Information on Tablets A-Z
Generic name: Paroxetine hydrochloride
Why is this drug prescribed: Paxil relieves a variety of emotional problems. It can be prescribed for serious, continuing depression that interferes with your ability to function. Symptoms of this type of depression often include changes in appetite and sleep patterns, a persistent low mood, loss of interest in people and activities, decreased sex drive, feelings of guilt or worthlessness, suicidal thoughts, difficulty concentrating, and slowed thinking. Paxil is also used to treat obsessive-compulsive disorder (OCD), a disease marked by unwanted, but stubbornly persistent thoughts, or unreasonable rituals you feel compelled to repeat. In addition, Paxil is prescribed for panic disorder, a crippling emotional problem characterized by sudden attacks of at least four of the following symptoms: palpitations, sweating, shaking, numbness, chills or hot flashes, shortness of breath, a feeling of choking, chest pain, nausea or abdominal distress, dizziness or faintness, feelings of unreality or detachment, fear of losing control, or fear of dying. Paxil can be prescribed for generalized anxiety disorder, a disease marked by excessive anxiety and worry that persists for at least 6 months and can't be easily controlled. True cases of generalized anxiety disorder are accompanied by at least three of the following symptoms: restlessness or a keyed-up or on-edge feeling, a tendency to tire easily, difficulty concentrating or spells when the mind goes blank, irritability, muscle tension, or sleep disturbance. Paxil can be used in the treatment of social anxiety disorder (also known as social phobia), a condition marked by shyness or stage fright so intense that it interferes with an individual's work and social life. Paxil is also prescribed for posttraumatic stress disorder--a crippling condition that sometimes develops in reaction to a disastrous or horrifying experience. Symptoms, which stubbornly refuse to abate, include unwanted memories and dreams, intense distress when confronted with reminders of the event, a general numbing of interest and enjoyment, jumpiness, irritability, poor sleep, and loss of concentration.
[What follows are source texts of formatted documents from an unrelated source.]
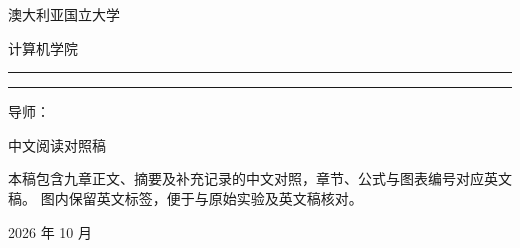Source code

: \begin{titlepage}
\centering
{\Large 澳大利亚国立大学\par}
\vspace{0.5em}
{\large 计算机学院\par}
\vspace{2.0cm}
{\color{ThesisNavy}\rule{\linewidth}{1pt}\par}
\vspace{1em}
{\Large\bfseries\color{ThesisNavy}\thesistitle\par}
\vspace{1em}
{\color{ThesisNavy}\rule{\linewidth}{1pt}\par}
\vspace{1.4cm}
{\Large\thesisauthor\par}
\vspace{0.8cm}
{\large 导师：\thesissupervisor\par}
\vfill
{\large 中文阅读对照稿\par}
\vspace{0.6em}
\begin{minipage}{0.88\linewidth}
\small
本稿包含九章正文、摘要及补充记录的中文对照，章节、公式与图表编号对应英文稿。
图内保留英文标签，便于与原始实验及英文稿核对。
\end{minipage}\par
\vspace{1cm}
{\thesiscourse\par}
\vspace{0.7cm}
{2026 年 10 月\par}
\end{titlepage}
Most important fact about this drug: Your symptoms may seem to improve within 1 to 4 weeks after beginning treatment with Paxil. Even if you feel better, continue to take the medication as long as your doctor tells you to do so.
How should you take this medication: Paxil is taken once a day, with or without food, usually in the morning. Inform your doctor if you are taking or plan to take any prescription or over-the-counter drugs, since they may interact unfavorably with Paxil. Shake the oral suspension well before using. --If you miss a dose... Skip the forgotten dose and go back to your regular schedule with the next dose. Do not take a double dose to make up for the one you missed. --Storage instructions... Paxil tablets and suspension can be stored at room temperature.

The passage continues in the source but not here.